Background: Many clinical decision support (CDS) tools that leverage big data analytics attain reasonable predictive power yet are underutilized in practice. Physician user experience (UX) testing is a crucial but little-studied element of CDS success. We explored ED provider UX of behavioral health predictive CDS.
Methods: Semi-structured interviews, based on best practices for cognitive interviewing and UX testing, were conducted to thematic saturation with a purposive sample of EM attendings and residents at urban academic EDs in a single state. After asking about predictive analytics in general, interface design ergonomics were assessed using interactive CDS prototypes predicting hypothetical patients’ risk of opioid overdose and ED recidivism. Interviews were audio-recorded and transcribed verbatim. Transcripts were coded separately by two team members using an iteratively refined coding scheme until concordance was reached. Codes were entered into NVivo 12 software for pattern examination and interpreted using framework and thematic analysis techniques.

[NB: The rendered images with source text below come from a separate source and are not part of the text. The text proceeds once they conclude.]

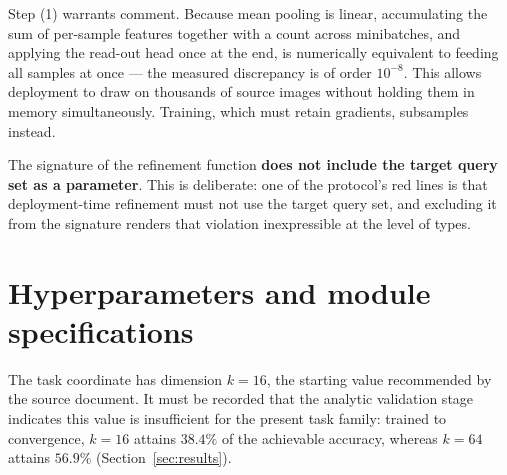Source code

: \documentclass[11pt]{article}
\begin{document}
Step (1) warrants comment. Because mean pooling is linear, accumulating the sum of per-sample
features together with a count across minibatches, and applying the read-out head once at the end,
is numerically equivalent to feeding all samples at once --- the measured discrepancy is of order
$10^{-8}$. This allows deployment to draw on thousands of source images without holding them in
memory simultaneously. Training, which must retain gradients, subsamples instead.

The signature of the refinement function \textbf{does not include the target query set as a
parameter}. This is deliberate: one of the protocol's red lines is that deployment-time refinement
must not use the target query set, and excluding it from the signature renders that violation
inexpressible at the level of types.

\section{Hyperparameters and module specifications}
\label{sec:hp}

The task coordinate has dimension $k=16$, the starting value recommended by the source document. It
must be recorded that the analytic validation stage indicates this value is insufficient for the
present task family: trained to convergence, $k=16$ attains $38.4\%$ of the achievable accuracy,
whereas $k=64$ attains $56.9\%$ (Section~\ref{sec:results}).
\end{document}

Results: Eleven ED physicians diverse in gender, experience and age group (ranging from residents to departmental leadership) were enrolled. Most were familiar with or had personally interacted with CDS technology. Concerns about predictive behavioral health CDS included trustworthiness, loss of physician agency, legal liability, devaluing the "art of medicine" and reimbursement. Potential barriers to use of behavioral health CDS included ED physician time limitations, lack of effective treatment options and difficulty facilitating linkages to outpatient services. Participants expressed discordant data visualization preferences in terms of notification design (e.g. location, color, content). Nearly all providers perceived CDS as potentially helpful for opioid overdose prevention; roughly half perceived utility for reducing ED recidivism. For both conditions, alerts that automated documentation, synthesized established risk factors and contained actionable recommendations were collectively preferred. Preferences did not vary according to age and experience level.
Conclusions: To increase utility and acceptability, behavioral health predictive CDS should incorporate common UX concerns and preferences. Future research will test real-time use of these programs.